§ THE DATA:
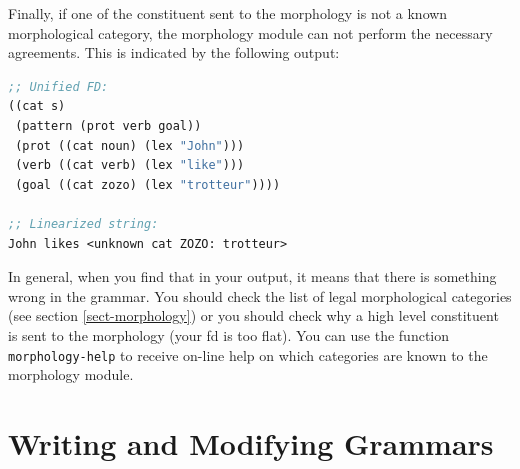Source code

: \documentclass[10pt,a4paper]{report}
\begin{document}
Finally, if one of the constituent sent to the morphology is not a known
morphological category, the morphology module can not perform the necessary
agreements.  This is indicated by the following output:
 

\begin{lstlisting}[language=Lisp]
;; Unified FD:
((cat s)
 (pattern (prot verb goal))
 (prot ((cat noun) (lex "John")))
 (verb ((cat verb) (lex "like")))
 (goal ((cat zozo) (lex "trotteur"))))

;; Linearized string:
John likes <unknown cat ZOZO: trotteur> 
\end{lstlisting}

In general, when you find that in your output, it means that there is
something wrong in the grammar.  You should check the list of legal
morphological categories (see section \ref{sect-morphology}) or you should
check why a high level constituent is sent to the morphology (your fd is
too flat).  You can use the function {\tt morphology-help} to receive on-line
help on which categories are known to the morphology module.



\chapter{Writing and Modifying Grammars}
\end{document}
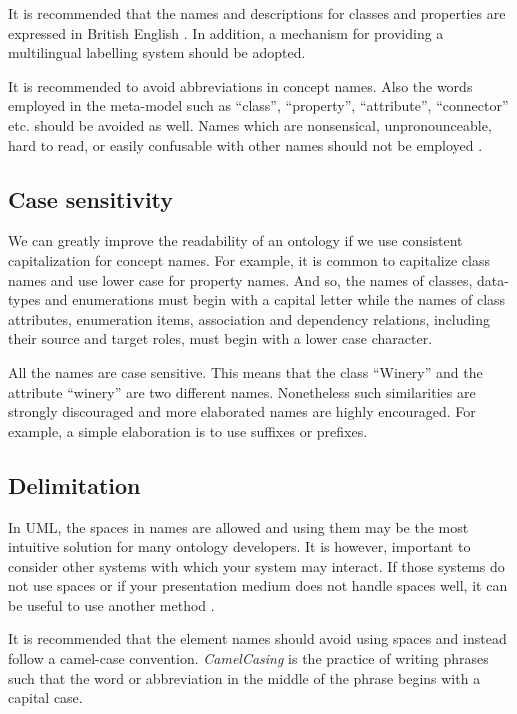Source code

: 	It is recommended that the names and descriptions for classes and properties are expressed in British English \cite{d2.01-2017}. In addition, a mechanism for providing a multilingual labelling system should be adopted. 
	
	It is recommended to avoid abbreviations in concept names. Also the words employed in the meta-model such as ``class'', ``property'', ``attribute'', ``connector'' etc. should be avoided as well. Names which are nonsensical, unpronounceable, hard to read, or easily confusable with other names should not be employed \cite{xml1-spec}.

	\subsection{Case sensitivity}	
	\label{sec:casing}
	
	We can greatly improve the readability of an ontology if we use consistent capitalization for concept names. For example, it is common to capitalize class names and use lower case for property names. And so, the names of classes, data-types and enumerations must begin with a capital letter while the names of class attributes, enumeration items, association and dependency relations, including their source and target roles, must begin with a lower case character.
	
	All the names are case sensitive. This means that the class ``Winery'' and the attribute ``winery'' are two different names. Nonetheless such similarities are strongly discouraged and more elaborated names are highly encouraged. For example, a simple elaboration is to use suffixes or prefixes. 

	\subsection{Delimitation}
	\label{sec:delimitation}
	
	In UML, the spaces in names are allowed and using them may be the most intuitive solution for many ontology developers. It is however, important to consider other systems with which your system may interact. If those systems do not use spaces or if your presentation medium does not handle spaces well, it can be useful to use another method \cite{noy2001}. 
	
	It is recommended that the element names should avoid using spaces and instead follow a camel-case convention. \textit{CamelCasing} is the practice of writing phrases such that the word or abbreviation in the middle of the phrase begins with a capital case.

§ WHAT TO PRODUCE: Look through the listing and return each line containing the word "help".

§ ANSWER:
too flat).  You can use the function {\tt morphology-help} to receive on-line
help on which categories are known to the morphology module.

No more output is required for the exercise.